Un viaggio di nove giorni chiuse in una piccola gabbia trasportata in un camion. Odissea per dieci tigri trasportate da Latina alla Russia, ferme da sei giorni al confine tra Polonia e Bielorussia: una è morta e un’altra è in fin di vita. Lo rende noto la Lega Anti Vivisezione che annuncia denuncia contro i responsabili. «I video che abbiamo ricevuto in anteprima mostrano che gli animali viaggiavano in condizioni agghiaccianti, non conformi alla normativa vigente. Dubbi sulla certificazione di idoneità al trasporto delle tigri», afferma la Lav in una nota. Le dieci tigri, riferisce l’associazione animalista, «erano partite da Latina il 22 ottobre scorso ed erano destinate a uno zoo in Russia» a cui sarebbero state cedute da privati, o forse da uno zoo, nel Basso Lazio. Ora sono bloccate da sei giorni al confine tra Polonia e Bielorussia a causa di questioni burocratiche.
Il Wwf: «Ora sono in viaggio verso una struttura adatta»
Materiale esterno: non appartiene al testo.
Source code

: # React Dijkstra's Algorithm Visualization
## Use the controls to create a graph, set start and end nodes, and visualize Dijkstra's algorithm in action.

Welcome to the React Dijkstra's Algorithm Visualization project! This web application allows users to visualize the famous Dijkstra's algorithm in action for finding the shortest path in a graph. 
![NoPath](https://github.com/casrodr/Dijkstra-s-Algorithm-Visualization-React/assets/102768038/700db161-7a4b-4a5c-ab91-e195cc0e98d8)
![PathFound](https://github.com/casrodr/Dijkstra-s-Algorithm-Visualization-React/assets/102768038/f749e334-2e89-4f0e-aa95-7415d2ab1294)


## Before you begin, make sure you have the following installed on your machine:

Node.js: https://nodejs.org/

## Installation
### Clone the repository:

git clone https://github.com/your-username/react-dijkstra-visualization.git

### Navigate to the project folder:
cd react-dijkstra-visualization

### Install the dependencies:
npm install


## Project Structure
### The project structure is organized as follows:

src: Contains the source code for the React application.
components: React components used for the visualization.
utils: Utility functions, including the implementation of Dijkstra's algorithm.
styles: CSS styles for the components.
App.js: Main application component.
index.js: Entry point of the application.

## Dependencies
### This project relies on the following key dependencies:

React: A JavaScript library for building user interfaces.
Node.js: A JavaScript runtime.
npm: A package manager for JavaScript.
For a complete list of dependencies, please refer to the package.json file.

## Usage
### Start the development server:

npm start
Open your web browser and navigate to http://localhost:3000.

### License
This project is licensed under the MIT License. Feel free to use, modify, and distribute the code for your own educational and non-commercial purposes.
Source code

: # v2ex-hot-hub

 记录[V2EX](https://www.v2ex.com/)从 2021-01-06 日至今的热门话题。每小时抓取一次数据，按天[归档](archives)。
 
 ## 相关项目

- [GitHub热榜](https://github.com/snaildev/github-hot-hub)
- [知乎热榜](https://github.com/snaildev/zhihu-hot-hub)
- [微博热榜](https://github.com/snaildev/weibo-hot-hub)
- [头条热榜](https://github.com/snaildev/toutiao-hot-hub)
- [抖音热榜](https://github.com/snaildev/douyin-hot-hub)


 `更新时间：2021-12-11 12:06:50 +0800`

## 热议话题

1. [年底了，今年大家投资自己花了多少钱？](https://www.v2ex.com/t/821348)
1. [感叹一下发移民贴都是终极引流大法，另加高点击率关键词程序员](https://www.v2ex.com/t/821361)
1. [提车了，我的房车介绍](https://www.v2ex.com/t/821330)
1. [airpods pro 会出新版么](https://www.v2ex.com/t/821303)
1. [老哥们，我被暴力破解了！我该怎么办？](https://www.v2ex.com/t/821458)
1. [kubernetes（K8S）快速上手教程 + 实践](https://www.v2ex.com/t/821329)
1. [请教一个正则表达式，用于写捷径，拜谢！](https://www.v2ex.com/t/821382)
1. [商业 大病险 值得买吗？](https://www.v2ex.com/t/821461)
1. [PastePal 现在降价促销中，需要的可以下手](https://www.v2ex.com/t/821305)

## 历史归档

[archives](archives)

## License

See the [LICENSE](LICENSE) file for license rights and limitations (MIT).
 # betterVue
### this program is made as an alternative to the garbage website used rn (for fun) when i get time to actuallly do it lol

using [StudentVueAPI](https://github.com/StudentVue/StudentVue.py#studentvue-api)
Sulla vicenda è intervenuto anche il Wwf che parla di «situazione sbloccata grazie all’intervento del governo polacco. «Le tigri sono ora in viaggio verso una struttura in grado di accoglierle», un zoo in Polonia. Fatto sta che le tigri, spiega la Lav in un comunicato, «erano rinchiuse in casse completamente inadeguate per un viaggio così lungo, e la morte degli animali prova che questo trasporto non è stato effettuato tenendo in considerazione le esigenze degli animali». E ancora: «Anche le autorizzazioni presentano delle incongruenze, riportando genericamente la presenza di “animali in cassa” quando, secondo le leggi, deve essere specificata la specie degli animali trasportati». Per queste ragioni la Lav annuncia «una denuncia per maltrattamento ed uccisione degli animali, dal momento che chi ha scelto di usare queste modalità di trasporto ha condannato questi animali a sofferenza e morte, come poi drammaticamente avvenuto. È evidente che il risparmio nell’operazione commerciale ha avuto un ruolo fondamentale sulla sorte di questi animali, e che i responsabili della vendita saranno chiamati a risponderne».